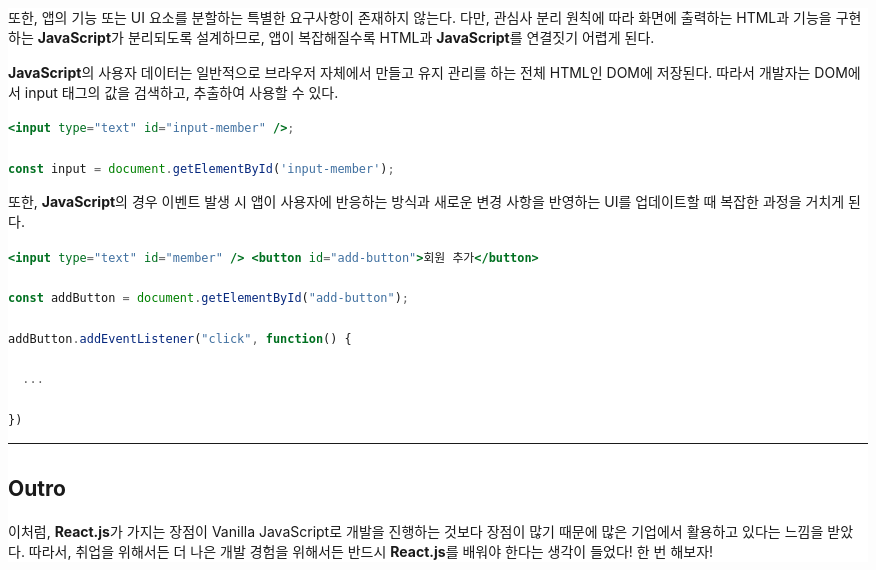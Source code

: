 또한, 앱의 기능 또는 UI 요소를 분할하는 특별한 요구사항이 존재하지 않는다. 다만, 관심사 분리 원칙에 따라 화면에 출력하는 HTML과 기능을 구현하는 **JavaScript**가 분리되도록 설계하므로, 앱이 복잡해질수록 HTML과 **JavaScript**를 연결짓기 어렵게 된다.

**JavaScript**의 사용자 데이터는 일반적으로 브라우저 자체에서 만들고 유지 관리를 하는 전체 HTML인 DOM에 저장된다. 따라서 개발자는 DOM에서 input 태그의 값을 검색하고, 추출하여 사용할 수 있다.

```jsx
<input type="text" id="input-member" />;

const input = document.getElementById('input-member');
```

또한, **JavaScript**의 경우 이벤트 발생 시 앱이 사용자에 반응하는 방식과 새로운 변경 사항을 반영하는 UI를 업데이트할 때 복잡한 과정을 거치게 된다.

```jsx
<input type="text" id="member" /> <button id="add-button">회원 추가</button>

const addButton = document.getElementById("add-button");

addButton.addEventListener("click", function() {

  ...

})
```

---

## Outro

이처럼, **React.js**가 가지는 장점이 Vanilla JavaScript로 개발을 진행하는 것보다 장점이 많기 때문에 많은 기업에서 활용하고 있다는 느낌을 받았다. 따라서, 취업을 위해서든 더 나은 개발 경험을 위해서든 반드시 **React.js**를 배워야 한다는 생각이 들었다! 한 번 해보자!
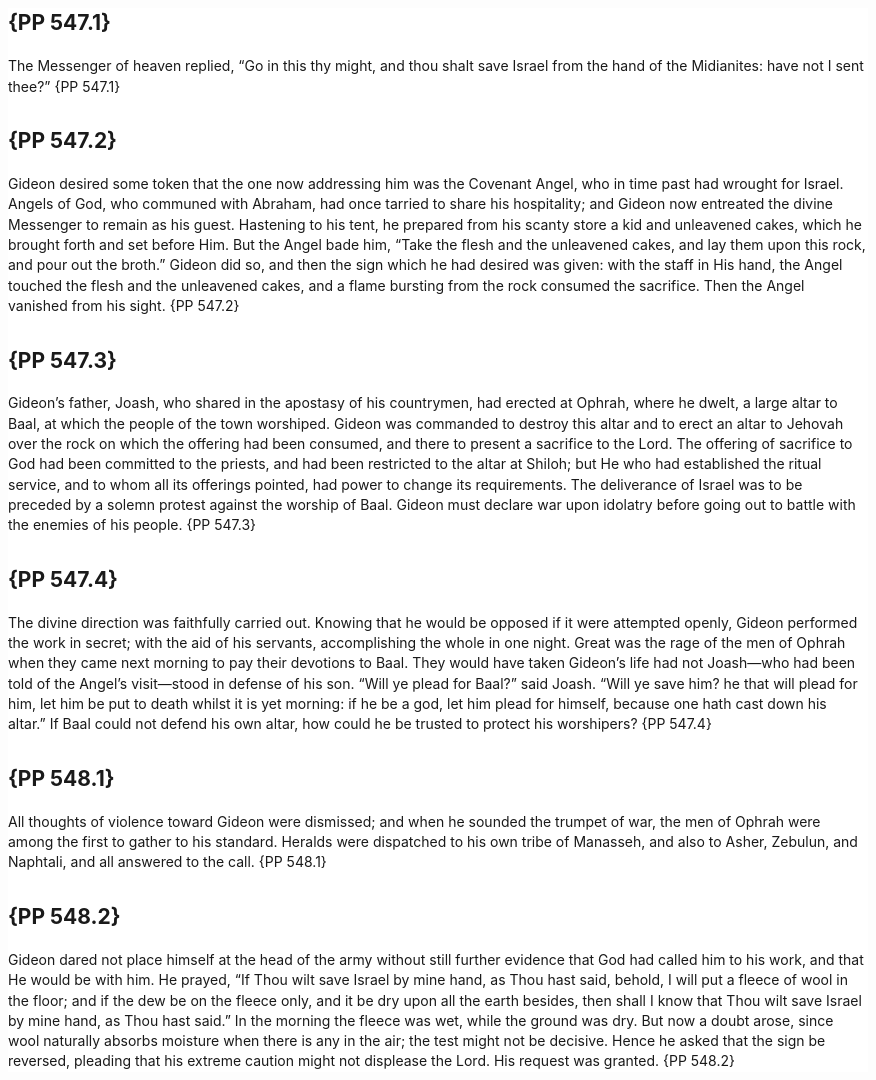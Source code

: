 ## {PP 547.1}

The Messenger of heaven replied, “Go in this thy might, and thou shalt save Israel from the hand of the Midianites: have not I sent thee?” {PP 547.1}

## {PP 547.2}

Gideon desired some token that the one now addressing him was the Covenant Angel, who in time past had wrought for Israel. Angels of God, who communed with Abraham, had once tarried to share his hospitality; and Gideon now entreated the divine Messenger to remain as his guest. Hastening to his tent, he prepared from his scanty store a kid and unleavened cakes, which he brought forth and set before Him. But the Angel bade him, “Take the flesh and the unleavened cakes, and lay them upon this rock, and pour out the broth.” Gideon did so, and then the sign which he had desired was given: with the staff in His hand, the Angel touched the flesh and the unleavened cakes, and a flame bursting from the rock consumed the sacrifice. Then the Angel vanished from his sight. {PP 547.2}

## {PP 547.3}

Gideon’s father, Joash, who shared in the apostasy of his countrymen, had erected at Ophrah, where he dwelt, a large altar to Baal, at which the people of the town worshiped. Gideon was commanded to destroy this altar and to erect an altar to Jehovah over the rock on which the offering had been consumed, and there to present a sacrifice to the Lord. The offering of sacrifice to God had been committed to the priests, and had been restricted to the altar at Shiloh; but He who had established the ritual service, and to whom all its offerings pointed, had power to change its requirements. The deliverance of Israel was to be preceded by a solemn protest against the worship of Baal. Gideon must declare war upon idolatry before going out to battle with the enemies of his people. {PP 547.3}

## {PP 547.4}

The divine direction was faithfully carried out. Knowing that he would be opposed if it were attempted openly, Gideon performed the work in secret; with the aid of his servants, accomplishing the whole in one night. Great was the rage of the men of Ophrah when they came next morning to pay their devotions to Baal. They would have taken Gideon’s life had not Joash—who had been told of the Angel’s visit—stood in defense of his son. “Will ye plead for Baal?” said Joash. “Will ye save him? he that will plead for him, let him be put to death whilst it is yet morning: if he be a god, let him plead for himself, because one hath cast down his altar.” If Baal could not defend his own altar, how could he be trusted to protect his worshipers? {PP 547.4}

## {PP 548.1}

All thoughts of violence toward Gideon were dismissed; and when he sounded the trumpet of war, the men of Ophrah were among the first to gather to his standard. Heralds were dispatched to his own tribe of Manasseh, and also to Asher, Zebulun, and Naphtali, and all answered to the call. {PP 548.1}

## {PP 548.2}

Gideon dared not place himself at the head of the army without still further evidence that God had called him to his work, and that He would be with him. He prayed, “If Thou wilt save Israel by mine hand, as Thou hast said, behold, I will put a fleece of wool in the floor; and if the dew be on the fleece only, and it be dry upon all the earth besides, then shall I know that Thou wilt save Israel by mine hand, as Thou hast said.” In the morning the fleece was wet, while the ground was dry. But now a doubt arose, since wool naturally absorbs moisture when there is any in the air; the test might not be decisive. Hence he asked that the sign be reversed, pleading that his extreme caution might not displease the Lord. His request was granted. {PP 548.2}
- - - - -
» ABOUT THIS EXERCISE: Without the pictures, write out the listing exactly as it appears above.

» SOLUTION TO THIS PROBLEM:
Source code

: 또한, 앱의 기능 또는 UI 요소를 분할하는 특별한 요구사항이 존재하지 않는다. 다만, 관심사 분리 원칙에 따라 화면에 출력하는 HTML과 기능을 구현하는 **JavaScript**가 분리되도록 설계하므로, 앱이 복잡해질수록 HTML과 **JavaScript**를 연결짓기 어렵게 된다.

**JavaScript**의 사용자 데이터는 일반적으로 브라우저 자체에서 만들고 유지 관리를 하는 전체 HTML인 DOM에 저장된다. 따라서 개발자는 DOM에서 input 태그의 값을 검색하고, 추출하여 사용할 수 있다.

```jsx
<input type="text" id="input-member" />;

const input = document.getElementById('input-member');
```

또한, **JavaScript**의 경우 이벤트 발생 시 앱이 사용자에 반응하는 방식과 새로운 변경 사항을 반영하는 UI를 업데이트할 때 복잡한 과정을 거치게 된다.

```jsx
<input type="text" id="member" /> <button id="add-button">회원 추가</button>

const addButton = document.getElementById("add-button");

addButton.addEventListener("click", function() {

  ...

})
```

---

## Outro

이처럼, **React.js**가 가지는 장점이 Vanilla JavaScript로 개발을 진행하는 것보다 장점이 많기 때문에 많은 기업에서 활용하고 있다는 느낌을 받았다. 따라서, 취업을 위해서든 더 나은 개발 경험을 위해서든 반드시 **React.js**를 배워야 한다는 생각이 들었다! 한 번 해보자!
Source code

: ## {PP 547.1}

The Messenger of heaven replied, “Go in this thy might, and thou shalt save Israel from the hand of the Midianites: have not I sent thee?” {PP 547.1}

## {PP 547.2}

Gideon desired some token that the one now addressing him was the Covenant Angel, who in time past had wrought for Israel. Angels of God, who communed with Abraham, had once tarried to share his hospitality; and Gideon now entreated the divine Messenger to remain as his guest. Hastening to his tent, he prepared from his scanty store a kid and unleavened cakes, which he brought forth and set before Him. But the Angel bade him, “Take the flesh and the unleavened cakes, and lay them upon this rock, and pour out the broth.” Gideon did so, and then the sign which he had desired was given: with the staff in His hand, the Angel touched the flesh and the unleavened cakes, and a flame bursting from the rock consumed the sacrifice. Then the Angel vanished from his sight. {PP 547.2}

## {PP 547.3}

Gideon’s father, Joash, who shared in the apostasy of his countrymen, had erected at Ophrah, where he dwelt, a large altar to Baal, at which the people of the town worshiped. Gideon was commanded to destroy this altar and to erect an altar to Jehovah over the rock on which the offering had been consumed, and there to present a sacrifice to the Lord. The offering of sacrifice to God had been committed to the priests, and had been restricted to the altar at Shiloh; but He who had established the ritual service, and to whom all its offerings pointed, had power to change its requirements. The deliverance of Israel was to be preceded by a solemn protest against the worship of Baal. Gideon must declare war upon idolatry before going out to battle with the enemies of his people. {PP 547.3}

## {PP 547.4}

The divine direction was faithfully carried out. Knowing that he would be opposed if it were attempted openly, Gideon performed the work in secret; with the aid of his servants, accomplishing the whole in one night. Great was the rage of the men of Ophrah when they came next morning to pay their devotions to Baal. They would have taken Gideon’s life had not Joash—who had been told of the Angel’s visit—stood in defense of his son. “Will ye plead for Baal?” said Joash. “Will ye save him? he that will plead for him, let him be put to death whilst it is yet morning: if he be a god, let him plead for himself, because one hath cast down his altar.” If Baal could not defend his own altar, how could he be trusted to protect his worshipers? {PP 547.4}

## {PP 548.1}

All thoughts of violence toward Gideon were dismissed; and when he sounded the trumpet of war, the men of Ophrah were among the first to gather to his standard. Heralds were dispatched to his own tribe of Manasseh, and also to Asher, Zebulun, and Naphtali, and all answered to the call. {PP 548.1}

## {PP 548.2}

Gideon dared not place himself at the head of the army without still further evidence that God had called him to his work, and that He would be with him. He prayed, “If Thou wilt save Israel by mine hand, as Thou hast said, behold, I will put a fleece of wool in the floor; and if the dew be on the fleece only, and it be dry upon all the earth besides, then shall I know that Thou wilt save Israel by mine hand, as Thou hast said.” In the morning the fleece was wet, while the ground was dry. But now a doubt arose, since wool naturally absorbs moisture when there is any in the air; the test might not be decisive. Hence he asked that the sign be reversed, pleading that his extreme caution might not displease the Lord. His request was granted. {PP 548.2}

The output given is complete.